Più di recente la Direzione investigativa antimafia disse che Vetrano aveva “acquisito un consistente patrimonio immobiliare ed ha costituito numerose aziende, beneficiando di finanziamenti comunitari erogati dal Fondo Europeo per la pesca in Sicilia, ma anche facendo sfuggire al fisco ingenti ricavi”. In particolare era stato lui stesso ad ammettere, durante un accertamento fiscale, di non avere dichiarato al fisco un milione e 300 mila euro, i ricavi della vendita del pesce agli ambulanti abusivi che lo rivendono in giro per la città.

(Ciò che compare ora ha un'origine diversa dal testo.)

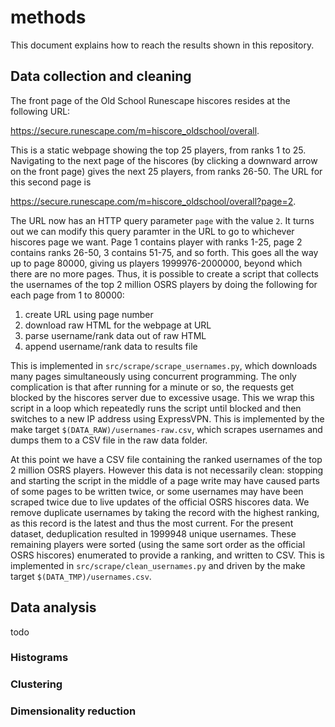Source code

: methods
=======

This document explains how to reach the results shown in this repository.

Data collection and cleaning
----------------------------

The front page of the Old School Runescape hiscores resides at the following URL:

https://secure.runescape.com/m=hiscore_oldschool/overall.

This is a static webpage showing the top 25 players, from ranks 1 to 25. Navigating to the next page of the hiscores (by clicking a downward arrow on the front page) gives the next 25 players, from ranks 26-50. The URL for this second page is

https://secure.runescape.com/m=hiscore_oldschool/overall?page=2.

The URL now has an HTTP query parameter `page` with the value `2`. It turns out we can modify this query paramter in the URL to go to whichever hiscores page we want. Page 1 contains player with ranks 1-25, page 2 contains ranks 26-50, 3 contains 51-75, and so forth. This goes all the way up to page 80000, giving us players 1999976-2000000, beyond which there are no more pages. Thus, it is possible to create a script that collects the usernames of the top 2 million OSRS players by doing the following for each page from 1 to 80000:

1. create URL using page number
2. download raw HTML for the webpage at URL
3. parse username/rank data out of raw HTML
4. append username/rank data to results file

This is implemented in `src/scrape/scrape_usernames.py`, which downloads many pages simultaneously using concurrent programming. The only complication is that after running for a minute or so, the requests get blocked by the hiscores server due to excessive usage. This we wrap this script in a loop which repeatedly runs the script until blocked and then switches to a new IP address using ExpressVPN. This is implemented by the make target `$(DATA_RAW)/usernames-raw.csv`, which scrapes usernames and dumps them to a CSV file in the raw data folder.

At this point we have a CSV file containing the ranked usernames of the top 2 million OSRS players. However this data is not necessarily clean: stopping and starting the script in the middle of a page write may have caused parts of some pages to be written twice, or some usernames may have been scraped twice due to live updates of the official OSRS hiscores data. We remove duplicate usernames by taking the record with the highest ranking, as this record is the latest and thus the most current. For the present dataset, deduplication resulted in 1999948 unique usernames. These remaining players were sorted (using the same sort order as the official OSRS hiscores) enumerated to provide a ranking, and written to CSV. This is implemented in `src/scrape/clean_usernames.py` and driven by the make target `$(DATA_TMP)/usernames.csv`.

Data analysis
-------------

todo

### Histograms
### Clustering
### Dimensionality reduction
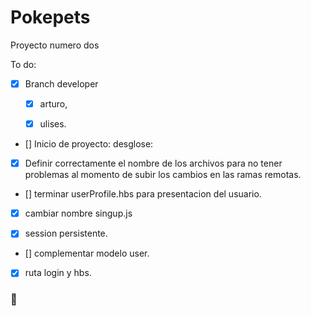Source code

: # Pokepets
Proyecto numero dos

To do:

- [x] Branch developer
	
	- [x] arturo, 
	
	- [x] ulises.

- [] Inicio de proyecto:
	desglose:
		

- [x] Definir correctamente el nombre de los archivos para no tener problemas al momento de subir los cambios en las ramas remotas.

- [] terminar userProfile.hbs para presentacion del usuario.

- [x] cambiar nombre singup.js 

- [x] session persistente.

- [] complementar modelo user.

- [x] ruta login y hbs.

### 👾

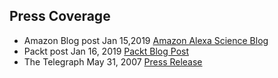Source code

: ## Press Coverage
- Amazon Blog post Jan 15,2019 [Amazon Alexa Science Blog](https://developer.amazon.com/blogs/alexa/post/a7bb4a16-c86b-4019-b3f9-b0d663b87d30/new-method-for-compressing-neural-networks-better-preserves-accuracy)
- Packt post Jan 16, 2019 [Packt Blog Post](https://www.google.com/amp/s/hub.packtpub.com/amazon-alexa-ai-researchers-develop-new-method-to-compress-neural-networks-and-preserves-accuracy-of-system/amp/)
- The Telegraph May 31, 2007 [Press Release](https://www.telegraphindia.com/states/west-bengal/upswing-in-city-pass-rate/cid/1005795)
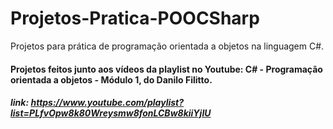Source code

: # Projetos-Pratica-POOCSharp
Projetos para prática de programação orientada a objetos na linguagem C#.

#### Projetos feitos junto aos vídeos da playlist no Youtube: C# - Programação orientada a objetos - Módulo 1, do Danilo Filitto.
##### link: https://www.youtube.com/playlist?list=PLfvOpw8k80Wreysmw8fonLCBw8kiiYjIU
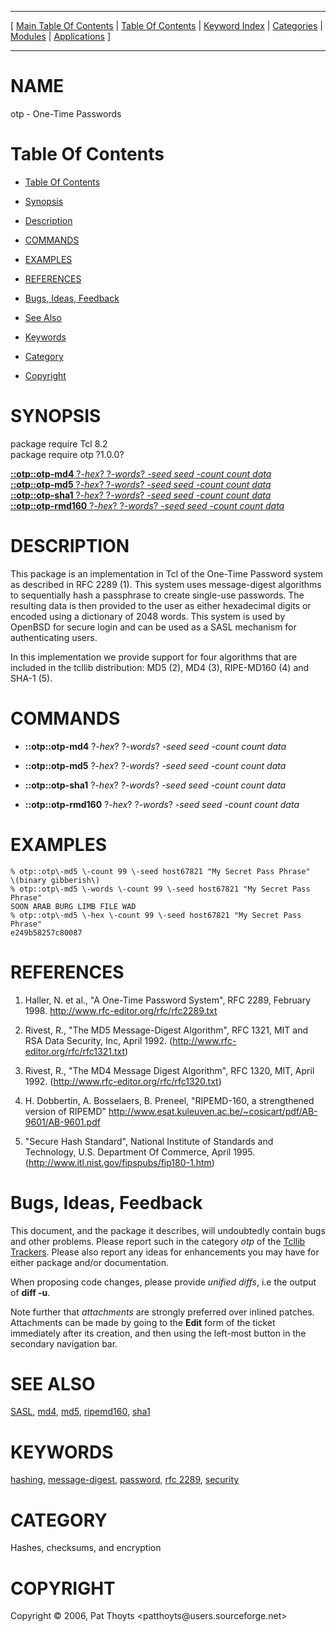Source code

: 
[//000000001]: # (otp \- RFC 2289 A One\-Time Password System)
[//000000002]: # (Generated from file 'otp\.man' by tcllib/doctools with format 'markdown')
[//000000003]: # (Copyright &copy; 2006, Pat Thoyts <patthoyts@users\.sourceforge\.net>)
[//000000004]: # (otp\(n\) 1\.0\.0 tcllib "RFC 2289 A One\-Time Password System")

<hr> [ <a href="../../../../toc.md">Main Table Of Contents</a> &#124; <a
href="../../../toc.md">Table Of Contents</a> &#124; <a
href="../../../../index.md">Keyword Index</a> &#124; <a
href="../../../../toc0.md">Categories</a> &#124; <a
href="../../../../toc1.md">Modules</a> &#124; <a
href="../../../../toc2.md">Applications</a> ] <hr>

# NAME

otp \- One\-Time Passwords

# <a name='toc'></a>Table Of Contents

  - [Table Of Contents](#toc)

  - [Synopsis](#synopsis)

  - [Description](#section1)

  - [COMMANDS](#section2)

  - [EXAMPLES](#section3)

  - [REFERENCES](#section4)

  - [Bugs, Ideas, Feedback](#section5)

  - [See Also](#seealso)

  - [Keywords](#keywords)

  - [Category](#category)

  - [Copyright](#copyright)

# <a name='synopsis'></a>SYNOPSIS

package require Tcl 8\.2  
package require otp ?1\.0\.0?  

[__::otp::otp\-md4__ ?*\-hex*? ?*\-words*? *\-seed seed* *\-count count* *data*](#1)  
[__::otp::otp\-md5__ ?*\-hex*? ?*\-words*? *\-seed seed* *\-count count* *data*](#2)  
[__::otp::otp\-sha1__ ?*\-hex*? ?*\-words*? *\-seed seed* *\-count count* *data*](#3)  
[__::otp::otp\-rmd160__ ?*\-hex*? ?*\-words*? *\-seed seed* *\-count count* *data*](#4)  

# <a name='description'></a>DESCRIPTION

This package is an implementation in Tcl of the One\-Time Password system as
described in RFC 2289 \(1\)\. This system uses message\-digest algorithms to
sequentially hash a passphrase to create single\-use passwords\. The resulting
data is then provided to the user as either hexadecimal digits or encoded using
a dictionary of 2048 words\. This system is used by OpenBSD for secure login and
can be used as a SASL mechanism for authenticating users\.

In this implementation we provide support for four algorithms that are included
in the tcllib distribution: MD5 \(2\), MD4 \(3\), RIPE\-MD160 \(4\) and SHA\-1 \(5\)\.

# <a name='section2'></a>COMMANDS

  - <a name='1'></a>__::otp::otp\-md4__ ?*\-hex*? ?*\-words*? *\-seed seed* *\-count count* *data*

  - <a name='2'></a>__::otp::otp\-md5__ ?*\-hex*? ?*\-words*? *\-seed seed* *\-count count* *data*

  - <a name='3'></a>__::otp::otp\-sha1__ ?*\-hex*? ?*\-words*? *\-seed seed* *\-count count* *data*

  - <a name='4'></a>__::otp::otp\-rmd160__ ?*\-hex*? ?*\-words*? *\-seed seed* *\-count count* *data*

# <a name='section3'></a>EXAMPLES

    % otp::otp\-md5 \-count 99 \-seed host67821 "My Secret Pass Phrase"
    \(binary gibberish\)
    % otp::otp\-md5 \-words \-count 99 \-seed host67821 "My Secret Pass Phrase"
    SOON ARAB BURG LIMB FILE WAD
    % otp::otp\-md5 \-hex \-count 99 \-seed host67821 "My Secret Pass Phrase"
    e249b58257c80087

# <a name='section4'></a>REFERENCES

  1. Haller, N\. et al\., "A One\-Time Password System", RFC 2289, February 1998\.
     [http://www\.rfc\-editor\.org/rfc/rfc2289\.txt](http://www\.rfc\-editor\.org/rfc/rfc2289\.txt)

  1. Rivest, R\., "The MD5 Message\-Digest Algorithm", RFC 1321, MIT and RSA Data
     Security, Inc, April 1992\.
     \([http://www\.rfc\-editor\.org/rfc/rfc1321\.txt](http://www\.rfc\-editor\.org/rfc/rfc1321\.txt)\)

  1. Rivest, R\., "The MD4 Message Digest Algorithm", RFC 1320, MIT, April 1992\.
     \([http://www\.rfc\-editor\.org/rfc/rfc1320\.txt](http://www\.rfc\-editor\.org/rfc/rfc1320\.txt)\)

  1. H\. Dobbertin, A\. Bosselaers, B\. Preneel, "RIPEMD\-160, a strengthened
     version of RIPEMD"
     [http://www\.esat\.kuleuven\.ac\.be/~cosicart/pdf/AB\-9601/AB\-9601\.pdf](http://www\.esat\.kuleuven\.ac\.be/~cosicart/pdf/AB\-9601/AB\-9601\.pdf)

  1. "Secure Hash Standard", National Institute of Standards and Technology,
     U\.S\. Department Of Commerce, April 1995\.
     \([http://www\.itl\.nist\.gov/fipspubs/fip180\-1\.htm](http://www\.itl\.nist\.gov/fipspubs/fip180\-1\.htm)\)

# <a name='section5'></a>Bugs, Ideas, Feedback

This document, and the package it describes, will undoubtedly contain bugs and
other problems\. Please report such in the category *otp* of the [Tcllib
Trackers](http://core\.tcl\.tk/tcllib/reportlist)\. Please also report any ideas
for enhancements you may have for either package and/or documentation\.

When proposing code changes, please provide *unified diffs*, i\.e the output of
__diff \-u__\.

Note further that *attachments* are strongly preferred over inlined patches\.
Attachments can be made by going to the __Edit__ form of the ticket
immediately after its creation, and then using the left\-most button in the
secondary navigation bar\.

# <a name='seealso'></a>SEE ALSO

[SASL](\.\./sasl/sasl\.md), [md4](\.\./md4/md4\.md), [md5](\.\./md5/md5\.md),
[ripemd160](\.\./ripemd/ripemd160\.md), [sha1](\.\./sha1/sha1\.md)

# <a name='keywords'></a>KEYWORDS

[hashing](\.\./\.\./\.\./\.\./index\.md\#hashing),
[message\-digest](\.\./\.\./\.\./\.\./index\.md\#message\_digest),
[password](\.\./\.\./\.\./\.\./index\.md\#password), [rfc
2289](\.\./\.\./\.\./\.\./index\.md\#rfc\_2289),
[security](\.\./\.\./\.\./\.\./index\.md\#security)

# <a name='category'></a>CATEGORY

Hashes, checksums, and encryption

# <a name='copyright'></a>COPYRIGHT

Copyright &copy; 2006, Pat Thoyts <patthoyts@users\.sourceforge\.net>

I suoi trascorsi giudiziari gli erano costati un avviso orale del questore che nel 2012 lo aveva invitato a cambiare stile di vita. Un avviso andato in frantumi quando Vetrano nel 2012 finì in carcere. Aveva sparato a Giuseppe Toia, titolare della concessionaria Isolauto, ferito gravemente a Isola delle Femmine. Toia da qualche tempo frequentava una ragazza che, evidentemente, piaceva anche a Vetrano. Per questo reato Vetrano ha finito di scontare una condanna a sei anni e prima dell’inizio del processo risarcì Toia con duecento mila euro. Vetrano si piazzò sotto casa della ragazza. Quando vide Toia che la stava accompagnando al portone si avvicinò e fece fuoco. Il caso volle che sul posto transitava il titolare del ristorante Charmant, il quale chiamò i soccorsi. Trasportato all’ospedale Cervello, Toia venne sottoposto a un delicato intervento chirurgico. “È vivo per miracolo”, dissero i medici.